Do EcoTech products ever go on sale here or states side? TIA


----------



## Wiser (Jun 8, 2017)

Rarely. The best sales seem to be Black Friday or Boxing Day. 

They're MAP products so ecotech dictates the reseller sales. 


Sent from my iPhone using Tapatalk


----------



## Dimosthenis1 (Sep 19, 2016)

I've never seen them go on sale. Even on boxing day. I work at Big Als and I can tell you they will not go on sale. Unless they clear an older model. Like when the g4 radions came out.. the g3s were on sale for 100$ off. 

Sent from my SM-N920W8 using Tapatalk


----------



## Dimosthenis1 (Sep 19, 2016)

Only thing you could do is take advantage of big als double points Wednesdays. Buy a g4 pro radion and get 60$ store credit. Dollar per point. 1000 =25$ 2000=60$ 3000=100$ 5000=200$

Sent from my SM-N920W8 using Tapatalk


----------



## [KRAFTIG] (Apr 19, 2017)

Dimosthenis1 said:


> Only thing you could do is take advantage of big als double points Wednesdays.
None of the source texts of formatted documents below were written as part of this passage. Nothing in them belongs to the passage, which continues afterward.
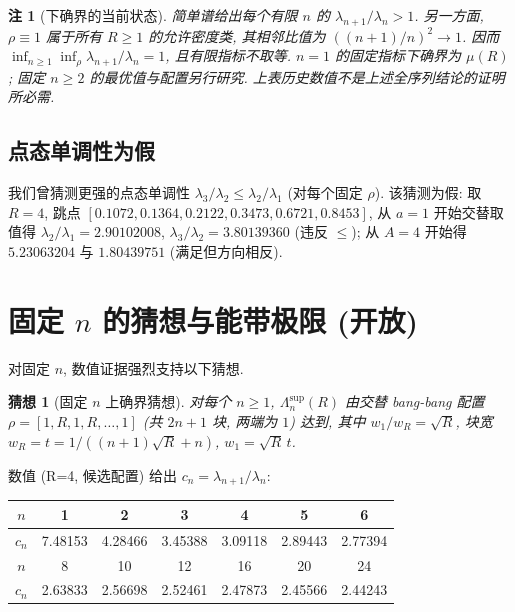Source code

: \documentclass[UTF8]{ctexart}
\newtheorem{remark}[theorem]{注}
\newtheorem{conjecture}[theorem]{猜想}
\begin{document}
\begin{remark}[下确界的当前状态]
简单谱给出每个有限 $n$ 的 $\lambda_{n+1}/\lambda_n>1$.
另一方面, $\rho\equiv1$ 属于所有 $R\ge1$ 的允许密度类,
其相邻比值为 $((n+1)/n)^2\to1$. 因而
$\inf_{n\ge1}\inf_\rho\lambda_{n+1}/\lambda_n=1$, 且有限指标不取等.
$n=1$ 的固定指标下确界为 $\mu(R)$; 固定 $n\ge2$ 的最优值与配置另行研究.
上表历史数值不是上述全序列结论的证明所必需.
\end{remark}

\subsection{点态单调性为假}

我们曾猜测更强的点态单调性 $\lambda_3/\lambda_2 \leq \lambda_2/\lambda_1$ (对每个固定 $\rho$).
该猜测为假: 取 $R = 4$, 跳点 $[0.1072, 0.1364, 0.2122, 0.3473, 0.6721, 0.8453]$,
从 $a = 1$ 开始交替取值得 $\lambda_2/\lambda_1 = 2.90102008$, $\lambda_3/\lambda_2 = 3.80139360$
(违反 $\leq$); 从 $A = 4$ 开始得 $5.23063204$ 与 $1.80439751$ (满足但方向相反).

\section{固定 \texorpdfstring{$n$}{n} 的猜想与能带极限 (开放)}

对固定 $n$, 数值证据强烈支持以下猜想.

\begin{conjecture}[固定 $n$ 上确界猜想]
对每个 $n \geq 1$, $\Lambda_n^{\sup}(R)$ 由交替 bang-bang 配置
$\rho = [1, R, 1, R, \dots, 1]$ (共 $2n+1$ 块, 两端为 $1$) 达到, 其中
$w_1/w_R = \sqrt{R}$, 块宽 $w_R = t = 1/((n+1)\sqrt{R}+n)$,
$w_1 = \sqrt{R}\,t$.
\end{conjecture}

数值 (R=4, 候选配置) 给出 $c_n = \lambda_{n+1}/\lambda_n$:

\begin{center}
\begin{tabular}{ccccccc}
	\toprule
	$n$ & 1 & 2 & 3 & 4 & 5 & 6 \\
	\midrule
	$c_n$ & 7.48153 & 4.28466 & 3.45388 & 3.09118 & 2.89443 & 2.77394 \\
	\midrule
	$n$ & 8 & 10 & 12 & 16 & 20 & 24 \\
	$c_n$ & 2.63833 & 2.56698 & 2.52461 & 2.47873 & 2.45566 & 2.44243 \\
	\bottomrule
\end{tabular}
\end{center}
\end{document}
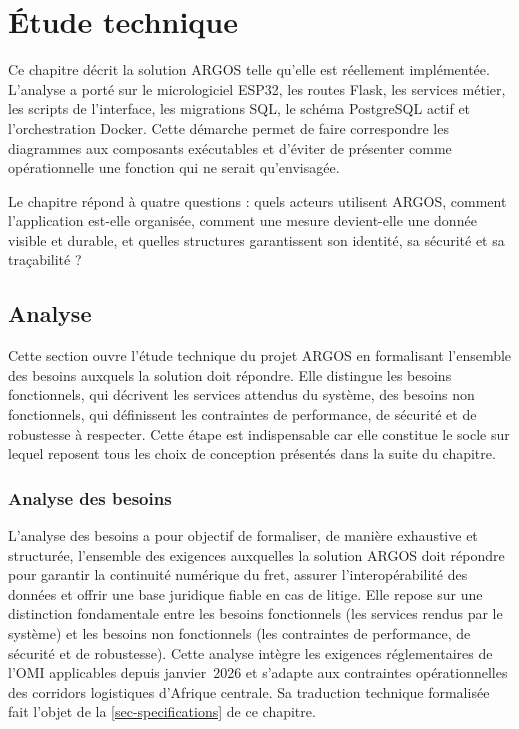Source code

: \chapter{Étude technique}
\label{chap-etude-technique}

Ce chapitre décrit la solution ARGOS telle qu'elle est réellement implémentée.
L'analyse a porté sur le micrologiciel ESP32, les routes Flask, les services
métier, les scripts de l'interface, les migrations SQL, le schéma PostgreSQL
actif et l'orchestration Docker. Cette démarche permet de faire correspondre
les diagrammes aux composants exécutables et d'éviter de présenter comme
opérationnelle une fonction qui ne serait qu'envisagée.

Le chapitre répond à quatre questions : quels acteurs utilisent ARGOS, comment
l'application est-elle organisée, comment une mesure devient-elle une donnée
visible et durable, et quelles structures garantissent son identité, sa
sécurité et sa traçabilité ?

\section{Analyse}

Cette section ouvre l'étude technique du projet ARGOS en formalisant l'ensemble des besoins auxquels la solution doit répondre. Elle distingue les besoins fonctionnels, qui décrivent les services attendus du système, des besoins non fonctionnels, qui définissent les contraintes de performance, de sécurité et de robustesse à respecter. Cette étape est indispensable car elle constitue le socle sur lequel reposent tous les choix de conception présentés dans la suite du chapitre.

\subsection{Analyse des besoins}

L'analyse des besoins a pour objectif de formaliser, de manière exhaustive et structurée, l'ensemble des exigences auxquelles la solution ARGOS doit répondre pour garantir la continuité numérique du fret, assurer l'interopérabilité des données et offrir une base juridique fiable en cas de litige. Elle repose sur une distinction fondamentale entre les besoins fonctionnels (les services rendus par le système) et les besoins non fonctionnels (les contraintes de performance, de sécurité et de robustesse). Cette analyse intègre les exigences réglementaires de l'OMI applicables depuis janvier~2026 et s'adapte aux contraintes opérationnelles des corridors logistiques d'Afrique centrale. Sa traduction technique formalisée fait l'objet de la \cref{sec-specifications} de ce chapitre.

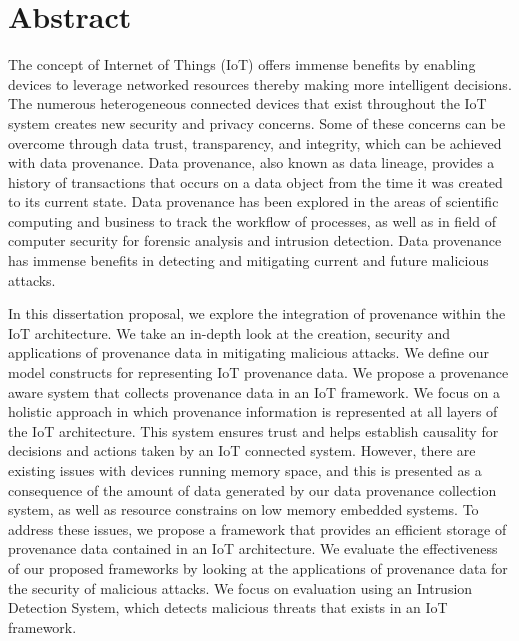 

\chapter*{Abstract}
The concept of Internet of Things (IoT) offers immense benefits by
enabling devices to leverage networked resources thereby making more intelligent
decisions. The numerous heterogeneous connected devices that exist throughout
the IoT system creates new security and privacy concerns. Some of these concerns can
be overcome through data trust, transparency, and integrity, which can be
achieved with data provenance. Data provenance, also known as data lineage, provides a history of transactions that occurs on a data object from the time it was created to its current state. Data provenance has been explored in the areas of scientific computing and business to track the workflow of processes, as well as in field of computer security for forensic analysis and intrusion detection. Data provenance has immense benefits in detecting and mitigating current and future malicious attacks.  \par In this dissertation proposal, we explore the integration of provenance within the IoT architecture. We take an in-depth look at the creation, security and applications of provenance data in mitigating malicious attacks. We define our model constructs for representing IoT provenance data. We propose a provenance aware system that collects provenance data in an IoT framework. We focus on a holistic approach in which provenance information is represented at all layers of the IoT architecture. This system ensures trust and helps establish causality for decisions and actions taken by an IoT connected system. However, there are existing issues with devices running memory space, and this is presented as a consequence of the amount of data generated by our data provenance collection system, as well as resource constrains on low memory embedded systems. To address these issues, we propose a framework that provides an efficient storage of provenance data contained in an IoT architecture. We evaluate the effectiveness of our proposed frameworks by looking at the applications of provenance data for the security of malicious attacks. We focus on evaluation using an Intrusion Detection System, which detects malicious threats that exists in an IoT framework.


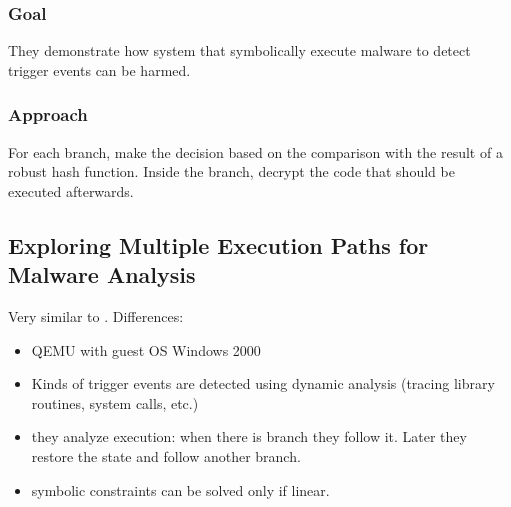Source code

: \documentclass[10pt, a4paper]{article}
\begin{document}
\subsubsection{Goal}
They demonstrate how system that symbolically execute malware to detect trigger events can be harmed.

\subsubsection{Approach}
For each branch, make the decision based on the comparison with the result of a robust hash function. Inside the branch, decrypt the code that should be executed afterwards.

\subsection{\cite{MKK-SP07} Exploring Multiple Execution Paths for Malware Analysis} 

Very similar to \cite{MineSweeper-BOTNET08}. Differences:
\begin{itemize}
  \item QEMU with guest OS Windows 2000
  \item Kinds of trigger events are detected using dynamic analysis (tracing library routines, system calls, etc.)
  \item they analyze execution: when there is branch they follow it. Later they restore the state and follow another branch.
  \item symbolic constraints can be solved only if linear.
\end{itemize}

\end{document}

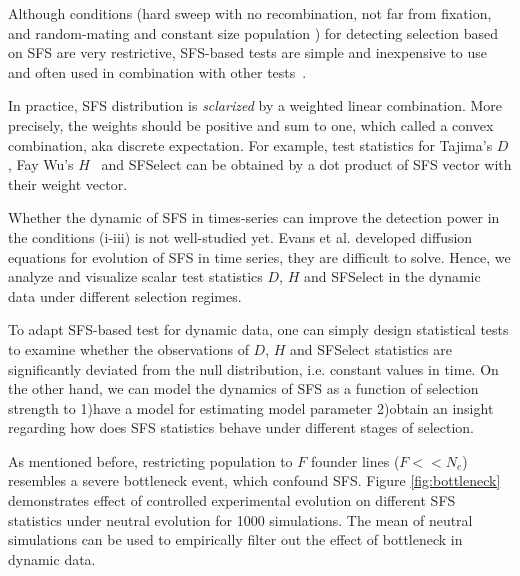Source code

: \documentclass[11pt]{article}
\begin{document}
Although conditions (hard sweep with no recombination, not 
far from 
fixation, and random-mating and constant size population ) 
for detecting 
selection based on SFS are very restrictive, SFS-based tests 
are simple and 
inexpensive to use and often used in combination with 
other tests~\cite{}. 

In practice, SFS distribution is \emph{sclarized} by a 
weighted 
linear combination\cite{achaz2009frequency}. More precisely, 
the weights should be positive and sum to 
one, which called a convex combination, aka discrete 
expectation. For 
example, 
test statistics for Tajima's $D$\cite{tajima1989statistical}, 
Fay Wu's $H$~\cite{fay2000hitchhiking} and 
SFSelect\cite{ronen2013learning} can be obtained by a dot 
product of SFS vector with their weight vector. 

Whether the dynamic of SFS in times-series can improve the detection power in 
the conditions (i-iii) is not well-studied yet. Evans et al. 
\cite{evans2007non} developed diffusion equations for 
evolution of SFS in time series, they are difficult to solve. 
Hence, we analyze and visualize scalar test statistics $D$, $H$ and SFSelect 
in the dynamic data under different selection regimes.

To adapt SFS-based test for dynamic data, one can simply design statistical 
tests to examine whether the 
observations of $D$, $H$ and SFSelect statistics are 
significantly deviated 
from the null distribution, i.e. constant values in time.
On the other hand, we can model the dynamics of SFS as a 
function of selection 
strength to 1)have a model for estimating model parameter 2)obtain an insight 
regarding how does SFS statistics behave under different 
stages of selection.

As mentioned before, restricting population to $F$ founder lines ($F<<N_e$) 
resembles a severe bottleneck event, which confound SFS. Figure 
\ref{fig:bottleneck} demonstrates effect of controlled experimental evolution 
on different SFS statistics under neutral evolution for 1000 simulations. The 
mean of 
neutral simulations can be used to empirically filter out the effect of 
bottleneck in dynamic data. 
\end{document}
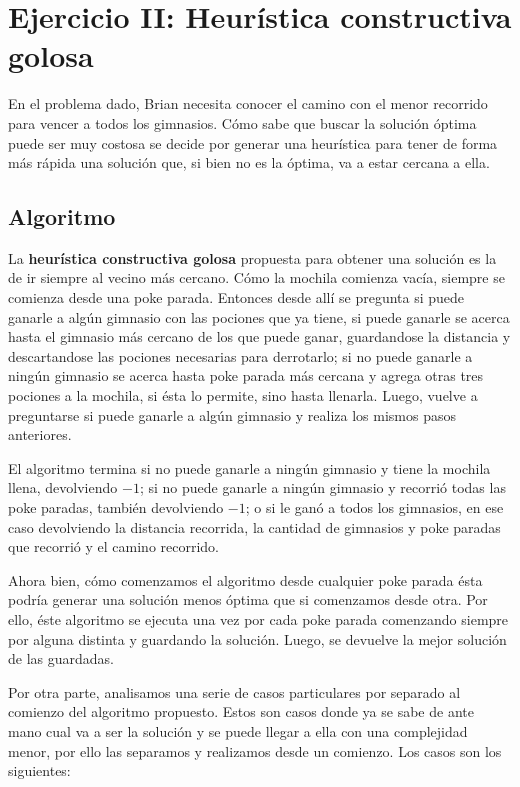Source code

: \section{Ejercicio II: Heurística constructiva golosa}

En el problema dado, Brian necesita conocer el camino con el menor recorrido para vencer a todos los gimnasios. Cómo sabe que buscar la solución óptima puede ser muy costosa se decide por generar una heurística para tener de forma más rápida una solución que, si bien no es la óptima, va a estar cercana a ella.

\subsection{Algoritmo}

La \textbf{heurística constructiva golosa} propuesta para obtener una solución es la de ir siempre al vecino más cercano. Cómo la mochila comienza vacía, siempre se comienza desde una poke parada. Entonces desde allí se pregunta si puede ganarle a algún gimnasio con las pociones que ya tiene, si puede ganarle se acerca hasta el gimnasio más cercano de los que puede ganar, guardandose la distancia y descartandose las pociones necesarias para derrotarlo; si no puede ganarle a ningún gimnasio se acerca hasta poke parada más cercana y agrega otras tres pociones a la mochila, si ésta lo permite, sino hasta llenarla. Luego, vuelve a preguntarse si puede ganarle a algún gimnasio y realiza los mismos pasos anteriores.

El algoritmo termina si no puede ganarle a ningún gimnasio y tiene la mochila llena, devolviendo $-1$; si no puede ganarle a ningún gimnasio y recorrió todas las poke paradas, también devolviendo $-1$; o si le ganó a todos los gimnasios, en ese caso devolviendo la distancia recorrida, la cantidad de gimnasios y poke paradas que recorrió y el camino recorrido.

Ahora bien, cómo comenzamos el algoritmo desde cualquier poke parada ésta podría generar una solución menos óptima que si comenzamos desde otra. Por ello, éste algoritmo se ejecuta una vez por cada poke parada comenzando siempre por alguna distinta y guardando la solución. Luego, se devuelve la mejor solución de las guardadas. 

Por otra parte, analisamos una serie de casos particulares por separado al comienzo del algoritmo propuesto. Estos son casos donde ya se sabe de ante mano cual va a ser la solución y se puede llegar a ella con una complejidad menor, por ello las separamos y realizamos desde un comienzo. Los casos son los siguientes:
Buy a g4 pro radion and get 60$ store credit. Dollar per point. 1000 =25$ 2000=60$ 3000=100$ 5000=200$
> 
> Sent from my SM-N920W8 using Tapatalk


Unfortunately I find almost everything at BA over priced. I have some US $$$, next time in US buy from BRS.


----------



## Dimosthenis1 (Sep 19, 2016)

Most things are more expensive but it's a map item... same price within 5or 10$ everywhere. Lol

Sent from my SM-N920W8 using Tapatalk


----------



## tom g (Jul 8, 2009)

*buying from brs*

if u do choose to buy from brs make sure u find out what the warranty is gonna be for u when and if u have a issue.i have heard that u will be on the hook for the shipping and could give u a hassle cause we are in Canada .


----------



## [KRAFTIG] (Apr 19, 2017)

Thanks for the info!


----------



## twobytwo (Oct 25, 2014)

[KRAFTIG] said:


> Unfortunately I find almost everything at BA over priced. I have some US $$$, next time in US buy from BRS.


BA's price matches... So if you see it online somewhere else, just show them the website.


----------



## [KRAFTIG] (Apr 19, 2017)

twobytwo said:


> BA's price matches... So if you see it online somewhere else, just show them the website.


Do you still get the points via online sale?


----------